The chatter in the fan community right now is focused on possible directors with everyone from Spielberg to Shyamalan being touted as a possible helmsman. In order for this to have any chance of working, they seriously need to recruit an Irwin Kershner type director rather than a George Lucas type director (an actors director vs. an effects director).

I just hope it doesn't turn into a John Carter.


----------



## balaspa (Dec 27, 2009)

It's amazing the sheer number of stories coming out about what the stories will be and how involved Lucas will be.  I saw a story today saying that he will now be "heavily" involved in the script and production.  In the end, we have no idea.

Of course, the fact that Disney is now going after fan sites and such is not cool...but typical Disney.


----------



## deanfromaustralia (Mar 24, 2011)

I haven't heard that Disney was going after fan sites ... but I must say that was one if the things I first feared when the annoumcement hit.


----------



## SteveScaffardi (Sep 6, 2011)

As long as Buzz Lightyear isn't going to turn up from infinity and beyond, I'll keep an open mind! 

All joking aside, I guess they have the potential to start off with a completely new story to follow on from Return of the Jedi, which would mean they are not forced to build up to the original story. What I think would be quite cool is the Han Solo story.
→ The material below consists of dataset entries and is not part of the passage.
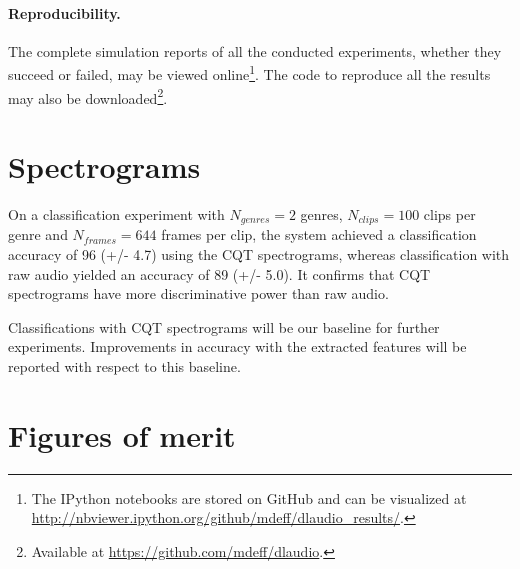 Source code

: \paragraph{Reproducibility.}
The complete simulation reports of all the conducted experiments, whether they succeed or failed, may be viewed online\footnote{The IPython notebooks are stored on GitHub and can be visualized at \url{http://nbviewer.ipython.org/github/mdeff/dlaudio_results/}.}.
The code to reproduce all the results may also be downloaded\footnote{Available at \url{https://github.com/mdeff/dlaudio}.}.

\section{Spectrograms} \label{sec:spectrograms}

On a classification experiment with $N_{genres} = 2$ genres, $N_{clips} = 100$ clips per genre and $N_{frames} = 644$ frames per clip, the system achieved a classification accuracy of 96 (+/- 4.7) using the \gls{CQT} spectrograms, whereas classification with raw audio yielded an accuracy of 89 (+/- 5.0). It confirms that \gls{CQT} spectrograms have more discriminative power than raw audio.

Classifications with \gls{CQT} spectrograms will be our baseline for further experiments. Improvements in accuracy with the extracted features will be reported with respect to this baseline.


\section{Figures of merit}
A bit like when X-Men have done with the Origins film on Wolverine.


----------



## deanfromaustralia (Mar 24, 2011)

SteveScaffardi said:


> What I think would be quite cool is the Han Solo story. A bit like when X-Men have done with the Origins film on Wolverine.


If they did a Jeff Bridges/Tron Legacy CG treatment on Harrison Ford, I'd possibly buy into that, but it would have to be pretty freaking amazing.

A follow on from ROTJ with the return of Luke Skywalker in some capacity would have be the story surely.


----------



## JamescCamp (Oct 18, 2012)

I read an interview with Timothy Zahn where he said that they apparently will not be filming his trilogy; however, he did tend to think (but could not confirm) that the books are definite cannon, and the new movies will take place afterward, possibly involving Leia and Hans' twins.

But that's not confirmed.


----------



## Geemont (Nov 18, 2008)

gljones said:


> When I saw the Ewoks in 1983 I knew that Lucas had "Jumped the Shark"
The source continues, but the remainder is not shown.